**What you will do**
Each line from the opening of the records that follow to the line with "western Anatolia coals" needs to be written out exactly. Add nothing.

Input data below:

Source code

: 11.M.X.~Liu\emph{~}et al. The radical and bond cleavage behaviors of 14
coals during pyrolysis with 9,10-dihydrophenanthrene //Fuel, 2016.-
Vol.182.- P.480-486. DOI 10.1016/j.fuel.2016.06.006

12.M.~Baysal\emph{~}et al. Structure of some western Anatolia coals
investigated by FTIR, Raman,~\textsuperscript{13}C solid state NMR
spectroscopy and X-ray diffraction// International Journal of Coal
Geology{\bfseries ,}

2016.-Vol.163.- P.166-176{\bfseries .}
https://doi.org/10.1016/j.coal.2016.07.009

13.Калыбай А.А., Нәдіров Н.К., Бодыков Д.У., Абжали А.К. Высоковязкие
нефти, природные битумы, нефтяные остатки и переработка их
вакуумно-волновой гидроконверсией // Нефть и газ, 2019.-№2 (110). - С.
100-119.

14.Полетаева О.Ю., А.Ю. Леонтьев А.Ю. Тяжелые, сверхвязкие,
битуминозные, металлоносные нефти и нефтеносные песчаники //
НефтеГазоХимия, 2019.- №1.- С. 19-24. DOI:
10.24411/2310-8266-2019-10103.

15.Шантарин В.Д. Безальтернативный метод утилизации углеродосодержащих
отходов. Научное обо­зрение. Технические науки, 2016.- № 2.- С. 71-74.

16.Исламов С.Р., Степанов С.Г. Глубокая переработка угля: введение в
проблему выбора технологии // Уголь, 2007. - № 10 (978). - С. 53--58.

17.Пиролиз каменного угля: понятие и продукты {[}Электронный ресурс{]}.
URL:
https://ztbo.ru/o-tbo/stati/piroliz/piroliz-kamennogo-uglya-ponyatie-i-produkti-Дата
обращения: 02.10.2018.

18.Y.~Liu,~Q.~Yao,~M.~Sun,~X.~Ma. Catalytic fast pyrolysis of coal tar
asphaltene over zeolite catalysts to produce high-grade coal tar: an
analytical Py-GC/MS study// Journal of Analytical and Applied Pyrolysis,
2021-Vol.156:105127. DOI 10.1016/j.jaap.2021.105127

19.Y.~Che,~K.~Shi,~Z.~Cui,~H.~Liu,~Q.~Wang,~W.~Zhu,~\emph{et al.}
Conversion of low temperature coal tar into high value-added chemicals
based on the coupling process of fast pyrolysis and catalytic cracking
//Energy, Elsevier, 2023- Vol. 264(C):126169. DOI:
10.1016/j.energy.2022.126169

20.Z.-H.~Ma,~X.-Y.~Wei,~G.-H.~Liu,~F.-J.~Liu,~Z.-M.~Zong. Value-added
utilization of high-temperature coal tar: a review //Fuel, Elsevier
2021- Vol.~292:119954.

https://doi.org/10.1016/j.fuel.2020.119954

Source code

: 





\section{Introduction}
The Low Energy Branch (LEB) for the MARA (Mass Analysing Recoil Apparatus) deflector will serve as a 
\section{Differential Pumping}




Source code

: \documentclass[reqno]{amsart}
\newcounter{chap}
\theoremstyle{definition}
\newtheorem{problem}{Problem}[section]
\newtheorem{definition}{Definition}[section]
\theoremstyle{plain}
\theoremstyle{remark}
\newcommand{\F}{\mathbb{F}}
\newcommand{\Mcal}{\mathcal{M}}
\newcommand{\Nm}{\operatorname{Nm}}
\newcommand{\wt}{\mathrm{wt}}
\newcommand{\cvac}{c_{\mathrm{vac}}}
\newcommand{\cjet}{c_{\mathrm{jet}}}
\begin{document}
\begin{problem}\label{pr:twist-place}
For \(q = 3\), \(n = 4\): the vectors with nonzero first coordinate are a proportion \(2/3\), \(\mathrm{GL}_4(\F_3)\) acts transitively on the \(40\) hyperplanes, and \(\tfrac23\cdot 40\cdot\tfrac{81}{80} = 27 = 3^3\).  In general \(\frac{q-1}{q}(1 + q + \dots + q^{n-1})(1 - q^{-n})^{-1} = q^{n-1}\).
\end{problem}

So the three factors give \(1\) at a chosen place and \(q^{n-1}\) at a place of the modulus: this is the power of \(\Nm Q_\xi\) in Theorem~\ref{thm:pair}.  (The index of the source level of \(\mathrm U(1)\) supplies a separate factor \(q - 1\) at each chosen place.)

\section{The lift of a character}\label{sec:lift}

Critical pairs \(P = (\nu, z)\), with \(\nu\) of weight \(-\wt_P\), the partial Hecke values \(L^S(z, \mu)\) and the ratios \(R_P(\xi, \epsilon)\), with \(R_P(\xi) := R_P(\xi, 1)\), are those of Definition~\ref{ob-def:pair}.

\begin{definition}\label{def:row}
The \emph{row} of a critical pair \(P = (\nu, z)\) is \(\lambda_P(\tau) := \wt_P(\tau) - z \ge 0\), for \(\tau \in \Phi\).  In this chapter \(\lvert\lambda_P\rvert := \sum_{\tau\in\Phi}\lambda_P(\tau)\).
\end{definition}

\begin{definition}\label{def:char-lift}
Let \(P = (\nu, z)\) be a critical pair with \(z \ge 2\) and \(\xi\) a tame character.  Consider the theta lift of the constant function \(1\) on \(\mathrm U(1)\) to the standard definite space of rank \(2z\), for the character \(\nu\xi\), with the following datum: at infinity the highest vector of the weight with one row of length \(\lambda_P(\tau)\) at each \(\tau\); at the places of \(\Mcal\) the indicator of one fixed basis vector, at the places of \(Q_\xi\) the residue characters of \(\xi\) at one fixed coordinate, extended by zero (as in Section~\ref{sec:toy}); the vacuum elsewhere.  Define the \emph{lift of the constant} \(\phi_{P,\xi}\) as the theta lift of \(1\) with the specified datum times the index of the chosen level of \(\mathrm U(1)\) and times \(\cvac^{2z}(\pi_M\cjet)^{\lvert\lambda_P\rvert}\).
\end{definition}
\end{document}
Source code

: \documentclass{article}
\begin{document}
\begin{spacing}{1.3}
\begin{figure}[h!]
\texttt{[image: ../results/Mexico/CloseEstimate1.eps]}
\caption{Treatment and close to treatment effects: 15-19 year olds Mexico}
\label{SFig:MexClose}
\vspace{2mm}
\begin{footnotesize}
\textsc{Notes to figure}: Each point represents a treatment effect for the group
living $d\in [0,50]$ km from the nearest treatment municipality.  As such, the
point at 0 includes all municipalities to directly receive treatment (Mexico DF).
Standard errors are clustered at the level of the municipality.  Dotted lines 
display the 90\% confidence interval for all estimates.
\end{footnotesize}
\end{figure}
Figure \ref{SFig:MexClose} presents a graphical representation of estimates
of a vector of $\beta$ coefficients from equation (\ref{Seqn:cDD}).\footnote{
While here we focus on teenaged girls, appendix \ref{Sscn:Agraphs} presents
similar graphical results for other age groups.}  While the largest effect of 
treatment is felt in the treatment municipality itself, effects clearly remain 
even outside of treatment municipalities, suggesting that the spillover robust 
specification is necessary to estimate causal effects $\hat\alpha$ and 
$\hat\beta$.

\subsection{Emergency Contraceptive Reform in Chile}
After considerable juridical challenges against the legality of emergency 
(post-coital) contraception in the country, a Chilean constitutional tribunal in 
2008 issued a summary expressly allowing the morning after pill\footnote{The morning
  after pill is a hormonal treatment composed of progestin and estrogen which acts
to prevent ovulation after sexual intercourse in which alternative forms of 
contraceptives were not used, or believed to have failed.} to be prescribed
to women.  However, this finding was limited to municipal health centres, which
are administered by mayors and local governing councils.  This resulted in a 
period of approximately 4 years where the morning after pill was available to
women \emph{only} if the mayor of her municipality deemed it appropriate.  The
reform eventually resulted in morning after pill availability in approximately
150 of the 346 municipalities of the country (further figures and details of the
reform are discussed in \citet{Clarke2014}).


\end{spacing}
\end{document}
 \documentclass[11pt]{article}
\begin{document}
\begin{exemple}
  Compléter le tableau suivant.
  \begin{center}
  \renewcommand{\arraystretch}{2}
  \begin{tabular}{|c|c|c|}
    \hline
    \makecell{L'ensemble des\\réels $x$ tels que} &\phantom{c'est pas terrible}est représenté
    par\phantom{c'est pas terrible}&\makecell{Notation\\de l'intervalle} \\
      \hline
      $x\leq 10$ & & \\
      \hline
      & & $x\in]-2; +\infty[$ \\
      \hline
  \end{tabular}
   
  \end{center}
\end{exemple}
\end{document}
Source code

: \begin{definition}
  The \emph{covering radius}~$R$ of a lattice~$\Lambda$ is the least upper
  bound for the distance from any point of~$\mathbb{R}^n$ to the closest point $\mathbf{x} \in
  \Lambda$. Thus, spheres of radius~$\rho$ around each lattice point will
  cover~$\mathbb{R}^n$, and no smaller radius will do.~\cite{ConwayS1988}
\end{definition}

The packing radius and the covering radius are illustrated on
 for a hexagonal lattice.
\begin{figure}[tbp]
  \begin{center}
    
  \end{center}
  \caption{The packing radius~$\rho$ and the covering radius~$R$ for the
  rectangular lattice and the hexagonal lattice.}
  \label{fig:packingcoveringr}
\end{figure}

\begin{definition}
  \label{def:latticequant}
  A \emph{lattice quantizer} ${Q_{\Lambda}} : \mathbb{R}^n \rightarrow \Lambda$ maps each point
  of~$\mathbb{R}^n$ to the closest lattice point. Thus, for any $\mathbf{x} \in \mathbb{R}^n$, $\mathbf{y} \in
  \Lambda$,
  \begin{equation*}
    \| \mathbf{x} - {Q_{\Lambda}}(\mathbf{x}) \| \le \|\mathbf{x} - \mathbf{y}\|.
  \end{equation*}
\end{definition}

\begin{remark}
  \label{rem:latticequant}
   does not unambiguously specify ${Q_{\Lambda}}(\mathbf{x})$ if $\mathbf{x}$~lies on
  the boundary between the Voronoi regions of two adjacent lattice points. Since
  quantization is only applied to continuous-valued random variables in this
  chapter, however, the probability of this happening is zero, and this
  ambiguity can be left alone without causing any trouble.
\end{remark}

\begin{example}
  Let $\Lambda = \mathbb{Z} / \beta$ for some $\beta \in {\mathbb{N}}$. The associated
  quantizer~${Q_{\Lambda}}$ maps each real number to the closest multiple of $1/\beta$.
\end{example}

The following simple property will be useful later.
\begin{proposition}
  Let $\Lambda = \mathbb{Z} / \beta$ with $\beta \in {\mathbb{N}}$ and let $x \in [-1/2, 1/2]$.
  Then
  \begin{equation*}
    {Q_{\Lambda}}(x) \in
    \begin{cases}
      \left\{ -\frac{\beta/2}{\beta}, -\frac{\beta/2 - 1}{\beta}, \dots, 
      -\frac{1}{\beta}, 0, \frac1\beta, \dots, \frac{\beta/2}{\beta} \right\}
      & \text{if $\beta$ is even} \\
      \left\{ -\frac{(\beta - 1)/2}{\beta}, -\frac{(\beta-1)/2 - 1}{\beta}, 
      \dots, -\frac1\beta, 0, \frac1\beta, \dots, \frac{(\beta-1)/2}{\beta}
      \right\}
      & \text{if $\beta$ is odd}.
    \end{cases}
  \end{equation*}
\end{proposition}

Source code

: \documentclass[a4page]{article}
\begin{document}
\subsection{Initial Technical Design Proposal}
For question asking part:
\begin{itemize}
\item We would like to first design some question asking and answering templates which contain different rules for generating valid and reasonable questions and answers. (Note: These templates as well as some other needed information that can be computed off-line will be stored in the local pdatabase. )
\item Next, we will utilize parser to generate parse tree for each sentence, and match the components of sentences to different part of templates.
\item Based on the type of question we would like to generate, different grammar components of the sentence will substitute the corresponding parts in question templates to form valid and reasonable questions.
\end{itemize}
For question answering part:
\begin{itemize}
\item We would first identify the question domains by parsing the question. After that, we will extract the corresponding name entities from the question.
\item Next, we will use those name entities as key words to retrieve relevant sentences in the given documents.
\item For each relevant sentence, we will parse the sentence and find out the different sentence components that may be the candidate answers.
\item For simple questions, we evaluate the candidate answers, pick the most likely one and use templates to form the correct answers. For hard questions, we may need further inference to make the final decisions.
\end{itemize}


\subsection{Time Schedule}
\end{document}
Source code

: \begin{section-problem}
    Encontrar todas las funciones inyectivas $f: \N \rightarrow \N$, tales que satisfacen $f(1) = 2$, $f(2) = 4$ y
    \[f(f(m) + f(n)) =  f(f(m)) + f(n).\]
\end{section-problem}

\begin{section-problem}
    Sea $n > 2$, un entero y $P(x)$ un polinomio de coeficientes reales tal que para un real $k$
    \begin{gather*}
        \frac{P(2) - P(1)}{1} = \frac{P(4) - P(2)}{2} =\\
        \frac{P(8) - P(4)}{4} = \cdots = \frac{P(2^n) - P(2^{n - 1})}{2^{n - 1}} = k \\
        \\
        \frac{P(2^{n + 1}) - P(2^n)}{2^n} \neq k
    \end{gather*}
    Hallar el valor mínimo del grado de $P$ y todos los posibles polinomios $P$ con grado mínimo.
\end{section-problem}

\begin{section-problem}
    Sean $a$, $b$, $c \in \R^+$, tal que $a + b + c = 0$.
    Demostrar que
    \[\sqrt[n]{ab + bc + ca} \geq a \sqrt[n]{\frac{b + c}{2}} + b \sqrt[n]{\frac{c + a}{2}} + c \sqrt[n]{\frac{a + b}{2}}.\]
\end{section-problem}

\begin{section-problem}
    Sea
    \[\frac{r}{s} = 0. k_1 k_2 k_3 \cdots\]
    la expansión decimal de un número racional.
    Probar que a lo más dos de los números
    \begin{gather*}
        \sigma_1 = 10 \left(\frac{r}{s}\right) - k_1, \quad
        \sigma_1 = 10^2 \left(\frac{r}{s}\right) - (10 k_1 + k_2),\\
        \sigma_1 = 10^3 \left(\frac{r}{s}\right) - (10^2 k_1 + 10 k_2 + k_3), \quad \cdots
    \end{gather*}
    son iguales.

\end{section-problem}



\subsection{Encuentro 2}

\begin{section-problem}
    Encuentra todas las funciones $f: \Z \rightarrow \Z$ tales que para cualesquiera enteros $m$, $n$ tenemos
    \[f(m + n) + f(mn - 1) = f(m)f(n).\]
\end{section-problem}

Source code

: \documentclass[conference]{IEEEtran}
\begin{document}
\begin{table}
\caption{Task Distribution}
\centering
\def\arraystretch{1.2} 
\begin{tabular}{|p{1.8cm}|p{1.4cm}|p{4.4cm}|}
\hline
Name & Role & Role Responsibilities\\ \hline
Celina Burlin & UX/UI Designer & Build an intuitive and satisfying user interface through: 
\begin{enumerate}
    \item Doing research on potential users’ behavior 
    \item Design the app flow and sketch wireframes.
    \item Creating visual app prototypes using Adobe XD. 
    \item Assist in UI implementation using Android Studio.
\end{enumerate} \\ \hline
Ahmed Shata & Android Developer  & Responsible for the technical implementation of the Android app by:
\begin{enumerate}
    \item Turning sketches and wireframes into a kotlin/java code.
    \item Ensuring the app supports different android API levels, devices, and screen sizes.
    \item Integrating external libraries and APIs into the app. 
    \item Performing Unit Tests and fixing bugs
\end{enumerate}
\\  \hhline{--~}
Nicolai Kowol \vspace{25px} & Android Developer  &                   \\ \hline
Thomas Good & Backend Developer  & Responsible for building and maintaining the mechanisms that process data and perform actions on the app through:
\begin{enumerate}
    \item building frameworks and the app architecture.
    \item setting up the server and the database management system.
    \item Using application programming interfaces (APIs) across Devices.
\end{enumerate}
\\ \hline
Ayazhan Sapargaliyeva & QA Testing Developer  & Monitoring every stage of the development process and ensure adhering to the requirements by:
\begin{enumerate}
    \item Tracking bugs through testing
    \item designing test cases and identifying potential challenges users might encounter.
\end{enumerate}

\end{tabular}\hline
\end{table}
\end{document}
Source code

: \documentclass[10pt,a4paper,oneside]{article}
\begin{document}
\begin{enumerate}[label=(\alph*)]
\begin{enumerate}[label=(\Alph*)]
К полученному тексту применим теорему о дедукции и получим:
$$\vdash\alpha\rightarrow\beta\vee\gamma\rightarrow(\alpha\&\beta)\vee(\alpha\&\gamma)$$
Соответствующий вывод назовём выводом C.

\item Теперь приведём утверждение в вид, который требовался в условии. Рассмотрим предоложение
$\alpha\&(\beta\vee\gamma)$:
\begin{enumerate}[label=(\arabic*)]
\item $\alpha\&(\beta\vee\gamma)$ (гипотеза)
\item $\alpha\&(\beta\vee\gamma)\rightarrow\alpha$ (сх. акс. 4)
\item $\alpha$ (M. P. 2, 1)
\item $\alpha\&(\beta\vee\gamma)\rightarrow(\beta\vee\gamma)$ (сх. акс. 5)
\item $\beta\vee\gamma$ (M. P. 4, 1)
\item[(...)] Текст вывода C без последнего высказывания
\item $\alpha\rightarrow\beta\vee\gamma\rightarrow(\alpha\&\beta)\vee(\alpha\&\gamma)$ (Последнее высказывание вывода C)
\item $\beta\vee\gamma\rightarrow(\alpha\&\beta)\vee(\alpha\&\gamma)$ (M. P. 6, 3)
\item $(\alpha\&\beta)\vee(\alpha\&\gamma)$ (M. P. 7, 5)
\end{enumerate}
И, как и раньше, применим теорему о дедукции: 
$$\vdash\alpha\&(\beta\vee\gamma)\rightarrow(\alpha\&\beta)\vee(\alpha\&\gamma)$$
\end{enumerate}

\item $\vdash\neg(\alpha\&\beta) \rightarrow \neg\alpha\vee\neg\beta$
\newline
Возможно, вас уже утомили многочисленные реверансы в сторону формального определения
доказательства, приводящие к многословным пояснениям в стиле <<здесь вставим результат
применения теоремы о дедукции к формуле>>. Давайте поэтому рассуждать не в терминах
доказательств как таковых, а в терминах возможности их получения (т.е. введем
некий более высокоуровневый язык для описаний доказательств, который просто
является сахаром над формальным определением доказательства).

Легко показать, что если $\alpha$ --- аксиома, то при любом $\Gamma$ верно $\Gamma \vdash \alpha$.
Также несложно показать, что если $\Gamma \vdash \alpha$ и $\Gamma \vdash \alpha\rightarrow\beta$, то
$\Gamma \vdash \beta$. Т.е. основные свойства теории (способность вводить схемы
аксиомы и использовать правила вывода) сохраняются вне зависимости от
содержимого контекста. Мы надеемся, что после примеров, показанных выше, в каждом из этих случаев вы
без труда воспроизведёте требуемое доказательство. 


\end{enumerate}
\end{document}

End of Input data.

**Solution to this exercise**
Source code

: 11.M.X.~Liu\emph{~}et al. The radical and bond cleavage behaviors of 14
coals during pyrolysis with 9,10-dihydrophenanthrene //Fuel, 2016.-
Vol.182.- P.480-486. DOI 10.1016/j.fuel.2016.06.006

12.M.~Baysal\emph{~}et al. Structure of some western Anatolia coals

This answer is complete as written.